We’ve been doing a little unpacking around here. Those Eighteen Boxes {you know, the15 boxes, two bikes and a guitar} finally made it here to the Carolinas, eight months to the day after they were closed up and sent off to sit patiently on the docks in Cape Town, waiting their turn to squeeze into a container, board a big big big big ship (as we explained it to the Bear) sail the seas, decant, detox, retruck…whatever the steps were on this side that got them here from New York.

It has been a stranger experience than I expected. I’ve been reunited with this…


{Remember when my last Bible’s Genesis made an Exodus and Thomas Nelson Publishers sent me a new one?}

{In case you’re wondering, I travel with a sweet little yellow 4 x 6 picture-sized Bible because this big one is too big for international adventures — for the sake of the Hubs’ back!}

And the Bear has been reunited with this…


though he looks much bigger with it now.

And I put Blakey in these just-arrived pajamas that were once the Bear’s a few nights ago and my heart hurt so bad!


Blakey is filling these out several months sooner than Bear Bear did…but the Bear had a lot more hair going for him…somehow I suppose it all balances out.
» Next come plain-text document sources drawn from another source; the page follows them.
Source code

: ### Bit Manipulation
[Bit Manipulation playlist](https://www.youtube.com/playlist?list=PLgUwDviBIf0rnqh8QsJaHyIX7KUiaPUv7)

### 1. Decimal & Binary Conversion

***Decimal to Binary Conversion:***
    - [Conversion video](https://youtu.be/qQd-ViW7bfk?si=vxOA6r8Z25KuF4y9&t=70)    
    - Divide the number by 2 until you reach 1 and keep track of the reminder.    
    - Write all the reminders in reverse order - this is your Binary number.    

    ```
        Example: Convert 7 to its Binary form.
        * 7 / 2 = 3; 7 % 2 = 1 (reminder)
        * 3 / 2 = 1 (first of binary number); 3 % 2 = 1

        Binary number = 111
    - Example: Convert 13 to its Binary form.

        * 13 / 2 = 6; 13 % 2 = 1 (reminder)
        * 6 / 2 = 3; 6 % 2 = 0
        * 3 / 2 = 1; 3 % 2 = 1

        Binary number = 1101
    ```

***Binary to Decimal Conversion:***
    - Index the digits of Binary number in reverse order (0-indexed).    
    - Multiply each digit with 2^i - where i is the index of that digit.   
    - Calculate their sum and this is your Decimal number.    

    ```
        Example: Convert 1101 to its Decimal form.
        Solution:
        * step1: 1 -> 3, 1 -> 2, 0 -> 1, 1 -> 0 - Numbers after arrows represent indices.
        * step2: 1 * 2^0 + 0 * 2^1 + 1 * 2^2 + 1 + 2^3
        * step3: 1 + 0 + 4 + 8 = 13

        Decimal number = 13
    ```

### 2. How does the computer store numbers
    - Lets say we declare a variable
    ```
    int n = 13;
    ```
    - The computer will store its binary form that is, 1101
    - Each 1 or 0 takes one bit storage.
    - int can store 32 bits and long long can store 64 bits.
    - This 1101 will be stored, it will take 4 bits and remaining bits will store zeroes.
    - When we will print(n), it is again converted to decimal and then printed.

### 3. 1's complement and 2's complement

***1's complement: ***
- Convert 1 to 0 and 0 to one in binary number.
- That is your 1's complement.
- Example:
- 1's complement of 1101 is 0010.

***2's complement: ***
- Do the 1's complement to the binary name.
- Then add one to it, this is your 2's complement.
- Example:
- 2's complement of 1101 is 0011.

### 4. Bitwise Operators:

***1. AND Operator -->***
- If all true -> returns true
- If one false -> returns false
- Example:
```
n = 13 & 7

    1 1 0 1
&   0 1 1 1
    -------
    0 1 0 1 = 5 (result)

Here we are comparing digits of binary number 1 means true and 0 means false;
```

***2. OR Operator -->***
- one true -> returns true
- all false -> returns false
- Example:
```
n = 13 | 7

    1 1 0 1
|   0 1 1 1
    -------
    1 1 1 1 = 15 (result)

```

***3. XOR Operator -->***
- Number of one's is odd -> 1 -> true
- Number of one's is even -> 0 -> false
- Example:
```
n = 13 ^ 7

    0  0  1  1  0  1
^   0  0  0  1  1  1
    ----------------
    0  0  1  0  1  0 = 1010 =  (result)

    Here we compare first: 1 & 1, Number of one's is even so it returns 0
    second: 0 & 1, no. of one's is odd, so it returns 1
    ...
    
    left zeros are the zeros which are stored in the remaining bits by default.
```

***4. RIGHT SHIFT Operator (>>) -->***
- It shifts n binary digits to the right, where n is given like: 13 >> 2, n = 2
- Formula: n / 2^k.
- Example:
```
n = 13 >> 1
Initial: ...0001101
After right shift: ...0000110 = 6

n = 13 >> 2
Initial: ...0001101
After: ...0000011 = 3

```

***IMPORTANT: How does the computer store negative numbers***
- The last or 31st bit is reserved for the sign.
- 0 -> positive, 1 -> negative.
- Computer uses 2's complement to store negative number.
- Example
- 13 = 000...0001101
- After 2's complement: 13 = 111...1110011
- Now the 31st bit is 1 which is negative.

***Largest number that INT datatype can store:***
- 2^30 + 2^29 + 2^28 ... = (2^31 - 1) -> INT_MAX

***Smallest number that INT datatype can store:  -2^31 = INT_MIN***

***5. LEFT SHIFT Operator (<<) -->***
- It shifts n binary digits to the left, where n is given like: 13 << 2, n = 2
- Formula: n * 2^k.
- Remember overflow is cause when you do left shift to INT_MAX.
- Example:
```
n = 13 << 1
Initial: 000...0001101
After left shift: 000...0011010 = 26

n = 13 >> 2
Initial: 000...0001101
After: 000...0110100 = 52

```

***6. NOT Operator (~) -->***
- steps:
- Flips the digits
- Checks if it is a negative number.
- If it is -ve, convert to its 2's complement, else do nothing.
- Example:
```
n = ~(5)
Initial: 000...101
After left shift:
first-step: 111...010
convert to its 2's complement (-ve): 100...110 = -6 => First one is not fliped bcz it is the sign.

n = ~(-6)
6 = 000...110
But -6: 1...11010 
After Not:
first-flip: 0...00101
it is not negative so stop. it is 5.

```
Even after giving so many things away before we left, I am almost appalled at how many articles of clothing there are in my closet. And I haven’t even finished unpacking.

I may have liked it better when the choice of what to wear was much simpler.
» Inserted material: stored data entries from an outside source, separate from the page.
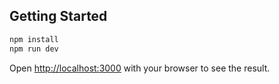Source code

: ## Getting Started

```bash
npm install
npm run dev
```

Open [http://localhost:3000](http://localhost:3000) with your browser to see the result.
But the strangeness of this experience has come from finding myself celebrating these things that were ours all along. I’ve been pulling out all this clothing that was once the Bear’s, now the right size for Blake, and I’ve almost been in tears over it.


{My favorite beach pic of the Bear ever…and now this little shirt is on his brother, and TIGHT!}

So I see it in a way I never have before: we are ridiculously blessed. Though there is indeed so much more to life than clothing or the remaining plates from our wedding china or my cookbooks and garlic peeler and the Bear’s first bike, still these things are rightly seen as gifts from a gracious God who has provided for us with exceeding abundance.

And perhaps it took this separation and reunion to really see it.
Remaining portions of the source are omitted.